● Exercise prompt: Scan the data below and state how many of its lines contain the word "equation", giving only the figure.

____ Supplied material

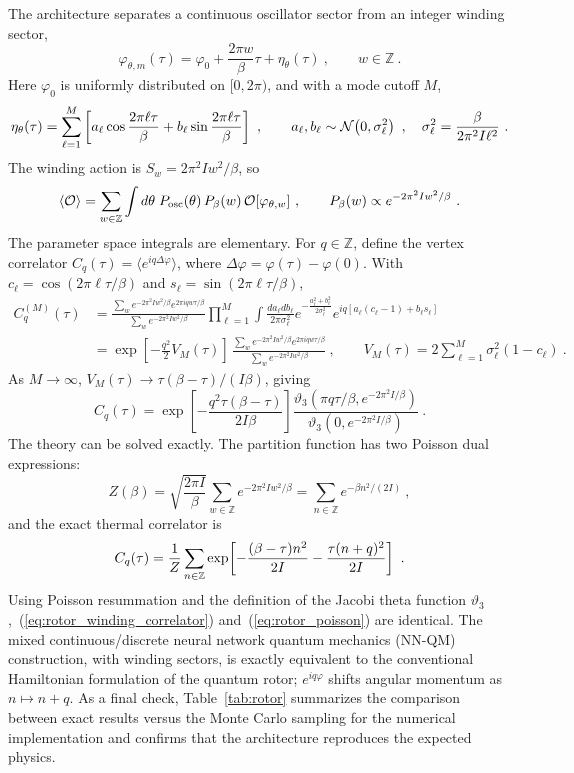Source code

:\documentclass[11pt,a4paper]{article}
\newcommand\be{\begin{equation}}
\newcommand\ee{\end{equation}}
\newcommand\eref[1]{(\ref{#1})}
\begin{document}
The architecture separates a continuous oscillator sector from an integer winding sector,
\be
\varphi_{\theta,m}(\tau)=\varphi_0+\frac{2\pi w}{\beta}\tau+\eta_{\theta}(\tau)~,\qquad
w\in\mathbb Z~.
\label{eq:rotor_architecture}
\ee
Here $\varphi_0$ is uniformly distributed on $[0, 2 \pi)$, and with a mode cutoff $M$,
\be
\eta_{\theta}(\tau)=\sum_{\ell=1}^{M}\left[a_\ell\cos\frac{2\pi\ell\tau}{\beta}+b_\ell\sin\frac{2\pi\ell\tau}{\beta}\right]~,\qquad
a_\ell,b_\ell\sim {\cal N}\!\left(0,\sigma_\ell^2\right)~,\quad
\sigma_\ell^2=\frac{\beta}{2\pi^2 I\ell^2}~.
\label{eq:rotor_modes}
\ee
The winding action is $S_w=2\pi^2 I w^2/\beta$, so
\be
\langle{\cal O}\rangle=\sum_{w\in\mathbb Z}\int d\theta\;P_\text{osc}(\theta)\, P_\beta(w)\,{\cal O}[\varphi_{\theta,w}]~,
\qquad
P_\beta(w)\propto e^{-2\pi^2 I w^2/\beta}~.
\label{eq:rotor_mixed}
\ee
%
The parameter space integrals are elementary. For $q\in\mathbb Z$, define the vertex correlator $C_q(\tau)=\langle e^{iq\Delta\varphi}\rangle$, where $\Delta\varphi=\varphi(\tau)-\varphi(0)$. With $c_\ell=\cos(2\pi\ell\tau/\beta)$ and $s_\ell=\sin(2\pi\ell\tau/\beta)$,
\be
\begin{aligned}
C_q^{(M)}(\tau)
&= \frac{\sum_w e^{-2\pi^2 I w^2/\beta}e^{2\pi iqw\tau/\beta}}{\sum_w e^{-2\pi^2 I w^2/\beta}} \prod_{\ell=1}^{M} \int\frac{da_\ell db_\ell}{2\pi\sigma_\ell^2} e^{-\frac{a_\ell^2+b_\ell^2}{2\sigma_\ell^2}} e^{iq[a_\ell(c_\ell-1)+b_\ell s_\ell]} \\
&= \exp\!\left[-\frac{q^2}{2}V_M(\tau)\right]\, \frac{\sum_w e^{-2\pi^2 I w^2/\beta}e^{2\pi iqw\tau/\beta}} {\sum_w e^{-2\pi^2 I w^2/\beta}}~,\qquad
V_M(\tau)=2\sum_{\ell=1}^M\sigma_\ell^2(1-c_\ell)~.
\end{aligned}
\label{eq:rotor_integral}
\ee
As $M\to\infty$, $V_M(\tau)\to \tau(\beta-\tau)/(I\beta)$, giving
\be
C_q(\tau) = \exp\!\left[-\frac{q^2\tau(\beta-\tau)}{2I\beta}\right] \frac{\vartheta_3\!\left(\pi q\tau/\beta,e^{-2\pi^2 I/\beta}\right)} {\vartheta_3\!\left(0,e^{-2\pi^2 I/\beta}\right)}~.
\label{eq:rotor_winding_correlator}
\ee
%
The theory can be solved exactly.
The partition function has two Poisson dual expressions:
\be
Z(\beta) = \sqrt{\frac{2\pi I}{\beta}}\sum_{w\in\mathbb Z}e^{-2\pi^2 I w^2/\beta} =\sum_{n\in\mathbb Z}e^{-\beta n^2/(2I)}~,
\ee
and the exact thermal correlator is
\be
C_q(\tau) = {1\over Z}\sum_{n\in\mathbb Z} \exp\!\left[-{(\beta-\tau)n^2\over 2I}-{\tau(n+q)^2\over 2I}\right]~.\\
\label{eq:rotor_poisson}
\ee
Using Poisson resummation and the definition of the Jacobi theta function $\vartheta_3$,~\eref{eq:rotor_winding_correlator} and~\eref{eq:rotor_poisson} are identical. The mixed continuous/discrete neural network quantum mechanics (NN-QM) construction, with winding sectors, is exactly equivalent to the conventional Hamiltonian formulation of the quantum rotor; $e^{iq\varphi}$ shifts angular momentum as $n\mapsto n+q$. As a final check, Table~\ref{tab:rotor} summarizes the comparison between exact results versus the Monte Carlo sampling for the numerical implementation and confirms that the architecture reproduces the expected physics.
\end{document}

________

● Your response: 2